═════ Material for this exercise

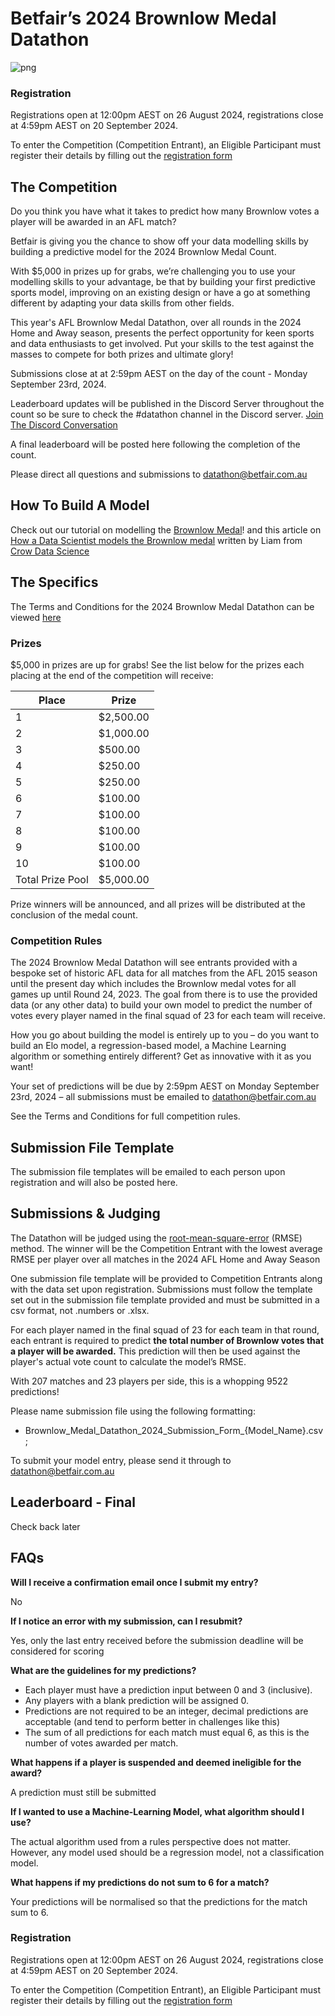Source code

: # Betfair’s 2024 Brownlow Medal Datathon

![png](../img/BROWNLOW_DATATHON_BANNER.png)

### Registration

Registrations open at 12:00pm AEST on 26 August 2024, registrations close at 4:59pm AEST on 20 September 2024.

To enter the Competition (Competition Entrant), an Eligible Participant must register their details by filling out the [registration form](https://forms.office.com/r/EKGM2RV6kR)

## The Competition

Do you think you have what it takes to predict how many Brownlow votes a player will be awarded in an AFL match?

Betfair is giving you the chance to show off your data modelling skills by building a predictive model for the 2024 Brownlow Medal Count.

With $5,000 in prizes up for grabs, we’re challenging you to use your modelling skills to your advantage, be that by building your first predictive sports model, improving on an existing design or have a go at something different by adapting your data skills from other fields.

This year's AFL Brownlow Medal Datathon, over all rounds in the 2024 Home and Away season, presents the perfect opportunity for keen sports and data enthusiasts to get involved. Put your skills to the test against the masses to compete for both prizes and ultimate glory!

Submissions close at at 2:59pm AEST on the day of the count - Monday September 23rd, 2024.

Leaderboard updates will be published in the Discord Server throughout the count so be sure to check the #datathon channel in the Discord server. [Join The Discord Conversation](https://forms.office.com/r/ZG9ea1xQj1)

A final leaderboard will be posted here following the completion of the count.

Please direct all questions and submissions to [datathon@betfair.com.au](mailto:datathon@betfair.com.au)

## How To Build A Model

Check out our tutorial on modelling the [Brownlow Medal](../modelling/brownlowModelTutorial.ipynb)! and this article on [How a Data Scientist models the Brownlow medal](../modelling/modellingTheBrownlowMedal.md) written by Liam from [Crow Data Science](https://www.crowdatascience.com/)

## The Specifics

The Terms and Conditions for the 2024 Brownlow Medal Datathon can be viewed [here](../assets/Brownlow_Medal_Datathon_2024_TCs.pdf)

### Prizes
$5,000 in prizes are up for grabs!
See the list below for the prizes each placing at the end of the competition will receive:

| Place | Prize |
| --- | --- |
| 1 | $2,500.00 |
| 2 | $1,000.00 |
| 3 | $500.00 |
| 4 | $250.00 |
| 5 | $250.00 |
| 6 | $100.00 |
| 7 | $100.00 |
| 8 | $100.00 | 
| 9 | $100.00 | 
| 10 | $100.00 |
| Total Prize Pool | $5,000.00 | 

Prize winners will be announced, and all prizes will be distributed at the conclusion of the medal count.

### Competition Rules 

The 2024 Brownlow Medal Datathon will see entrants provided with a bespoke set of historic AFL data for all matches from the AFL 2015 season until the present day which includes the Brownlow medal votes for all games up until Round 24, 2023.
The goal from there is to use the provided data (or any other data) to build your own model to predict the number of votes every player named in the final squad of 23 for each team will receive.

How you go about building the model is entirely up to you – do you want to build an Elo model, a regression-based model, a Machine Learning algorithm or something entirely different? Get as innovative with it as you want!

Your set of predictions will be due by 2:59pm AEST on Monday September 23rd, 2024 – all submissions must be emailed to [datathon@betfair.com.au](mailto:datathon@betfair.com.au)

See the Terms and Conditions for full competition rules.

## Submission File Template

The submission file templates will be emailed to each person upon registration and will also be posted here.

## Submissions & Judging

The Datathon will be judged using the [root-mean-square-error](https://en.wikipedia.org/wiki/Root-mean-square_deviation) (RMSE) method. The winner will be the Competition Entrant with the lowest average RMSE per player over all matches in the 2024 AFL Home and Away Season

One submission file template will be provided to Competition Entrants along with the data set upon registration. Submissions must follow the template set out in the submission file template provided and must be submitted in a csv format, not .numbers or .xlsx.

For each player named in the final squad of 23 for each team in that round, each entrant is required to predict **the total number of Brownlow votes that a player will be awarded.** This prediction will then be used against the player's actual vote count to calculate the model’s RMSE.

With 207 matches and 23 players per side, this is a whopping 9522 predictions!

Please name submission file using the following formatting:

- 	Brownlow_Medal_Datathon_2024_Submission_Form_{Model_Name}.csv;

To submit your model entry, please send it through to [datathon@betfair.com.au](mailto:datathon@betfair.com.au)

## Leaderboard - Final

Check back later

## FAQs

**Will I receive a confirmation email once I submit my entry?**

No

**If I notice an error with my submission, can I resubmit?**

Yes, only the last entry received before the submission deadline will be considered for scoring

**What are the guidelines for my predictions?**

 - Each player must have a prediction input between 0 and 3 (inclusive).
 - Any players with a blank prediction will be assigned 0.
 - Predictions are not required to be an integer, decimal predictions are acceptable (and tend to perform better in challenges like this)
 - The sum of all predictions for each match must equal 6, as this is the number of votes awarded per match. 

**What happens if a player is suspended and deemed ineligible for the award?**

A prediction must still be submitted

**If I wanted to use a Machine-Learning Model, what algorithm should I use?**

The actual algorithm used from a rules perspective does not matter. However, any model used should be a regression model, not a classification model.

**What happens if my predictions do not sum to 6 for a match?**

Your predictions will be normalised so that the predictions for the match sum to 6.

### Registration

Registrations open at 12:00pm AEST on 26 August 2024, registrations close at 4:59pm AEST on 20 September 2024.

To enter the Competition (Competition Entrant), an Eligible Participant must register their details by filling out the [registration form](https://forms.office.com/r/EKGM2RV6kR)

══════════

▶ **What you have to do**
Write out each line of the data exactly; the images should be left out.

▶ **Result for this exercise**
Source code

: # Betfair’s 2024 Brownlow Medal Datathon

![png](../img/BROWNLOW_DATATHON_BANNER.png)

### Registration

Registrations open at 12:00pm AEST on 26 August 2024, registrations close at 4:59pm AEST on 20 September 2024.

To enter the Competition (Competition Entrant), an Eligible Participant must register their details by filling out the [registration form](https://forms.office.com/r/EKGM2RV6kR)

## The Competition

Do you think you have what it takes to predict how many Brownlow votes a player will be awarded in an AFL match?

Betfair is giving you the chance to show off your data modelling skills by building a predictive model for the 2024 Brownlow Medal Count.

With $5,000 in prizes up for grabs, we’re challenging you to use your modelling skills to your advantage, be that by building your first predictive sports model, improving on an existing design or have a go at something different by adapting your data skills from other fields.

This year's AFL Brownlow Medal Datathon, over all rounds in the 2024 Home and Away season, presents the perfect opportunity for keen sports and data enthusiasts to get involved. Put your skills to the test against the masses to compete for both prizes and ultimate glory!

Submissions close at at 2:59pm AEST on the day of the count - Monday September 23rd, 2024.

Leaderboard updates will be published in the Discord Server throughout the count so be sure to check the #datathon channel in the Discord server. [Join The Discord Conversation](https://forms.office.com/r/ZG9ea1xQj1)

A final leaderboard will be posted here following the completion of the count.

Please direct all questions and submissions to [datathon@betfair.com.au](mailto:datathon@betfair.com.au)

## How To Build A Model

Check out our tutorial on modelling the [Brownlow Medal](../modelling/brownlowModelTutorial.ipynb)! and this article on [How a Data Scientist models the Brownlow medal](../modelling/modellingTheBrownlowMedal.md) written by Liam from [Crow Data Science](https://www.crowdatascience.com/)

## The Specifics

The Terms and Conditions for the 2024 Brownlow Medal Datathon can be viewed [here](../assets/Brownlow_Medal_Datathon_2024_TCs.pdf)

### Prizes
$5,000 in prizes are up for grabs!
See the list below for the prizes each placing at the end of the competition will receive:

| Place | Prize |
| --- | --- |
| 1 | $2,500.00 |
| 2 | $1,000.00 |
| 3 | $500.00 |
| 4 | $250.00 |
| 5 | $250.00 |
| 6 | $100.00 |
| 7 | $100.00 |
| 8 | $100.00 | 
| 9 | $100.00 | 
| 10 | $100.00 |
| Total Prize Pool | $5,000.00 | 

Prize winners will be announced, and all prizes will be distributed at the conclusion of the medal count.

### Competition Rules 

The 2024 Brownlow Medal Datathon will see entrants provided with a bespoke set of historic AFL data for all matches from the AFL 2015 season until the present day which includes the Brownlow medal votes for all games up until Round 24, 2023.
The goal from there is to use the provided data (or any other data) to build your own model to predict the number of votes every player named in the final squad of 23 for each team will receive.

How you go about building the model is entirely up to you – do you want to build an Elo model, a regression-based model, a Machine Learning algorithm or something entirely different? Get as innovative with it as you want!

Your set of predictions will be due by 2:59pm AEST on Monday September 23rd, 2024 – all submissions must be emailed to [datathon@betfair.com.au](mailto:datathon@betfair.com.au)

See the Terms and Conditions for full competition rules.

## Submission File Template

The submission file templates will be emailed to each person upon registration and will also be posted here.

## Submissions & Judging

The Datathon will be judged using the [root-mean-square-error](https://en.wikipedia.org/wiki/Root-mean-square_deviation) (RMSE) method. The winner will be the Competition Entrant with the lowest average RMSE per player over all matches in the 2024 AFL Home and Away Season

One submission file template will be provided to Competition Entrants along with the data set upon registration. Submissions must follow the template set out in the submission file template provided and must be submitted in a csv format, not .numbers or .xlsx.

For each player named in the final squad of 23 for each team in that round, each entrant is required to predict **the total number of Brownlow votes that a player will be awarded.** This prediction will then be used against the player's actual vote count to calculate the model’s RMSE.

With 207 matches and 23 players per side, this is a whopping 9522 predictions!

Please name submission file using the following formatting:

- 	Brownlow_Medal_Datathon_2024_Submission_Form_{Model_Name}.csv;

To submit your model entry, please send it through to [datathon@betfair.com.au](mailto:datathon@betfair.com.au)

## Leaderboard - Final

Check back later

## FAQs

**Will I receive a confirmation email once I submit my entry?**

No

**If I notice an error with my submission, can I resubmit?**

Yes, only the last entry received before the submission deadline will be considered for scoring

**What are the guidelines for my predictions?**

 - Each player must have a prediction input between 0 and 3 (inclusive).
 - Any players with a blank prediction will be assigned 0.
 - Predictions are not required to be an integer, decimal predictions are acceptable (and tend to perform better in challenges like this)
 - The sum of all predictions for each match must equal 6, as this is the number of votes awarded per match. 

**What happens if a player is suspended and deemed ineligible for the award?**

A prediction must still be submitted

**If I wanted to use a Machine-Learning Model, what algorithm should I use?**

The actual algorithm used from a rules perspective does not matter. However, any model used should be a regression model, not a classification model.

**What happens if my predictions do not sum to 6 for a match?**

Your predictions will be normalised so that the predictions for the match sum to 6.

### Registration

Registrations open at 12:00pm AEST on 26 August 2024, registrations close at 4:59pm AEST on 20 September 2024.

To enter the Competition (Competition Entrant), an Eligible Participant must register their details by filling out the [registration form](https://forms.office.com/r/EKGM2RV6kR)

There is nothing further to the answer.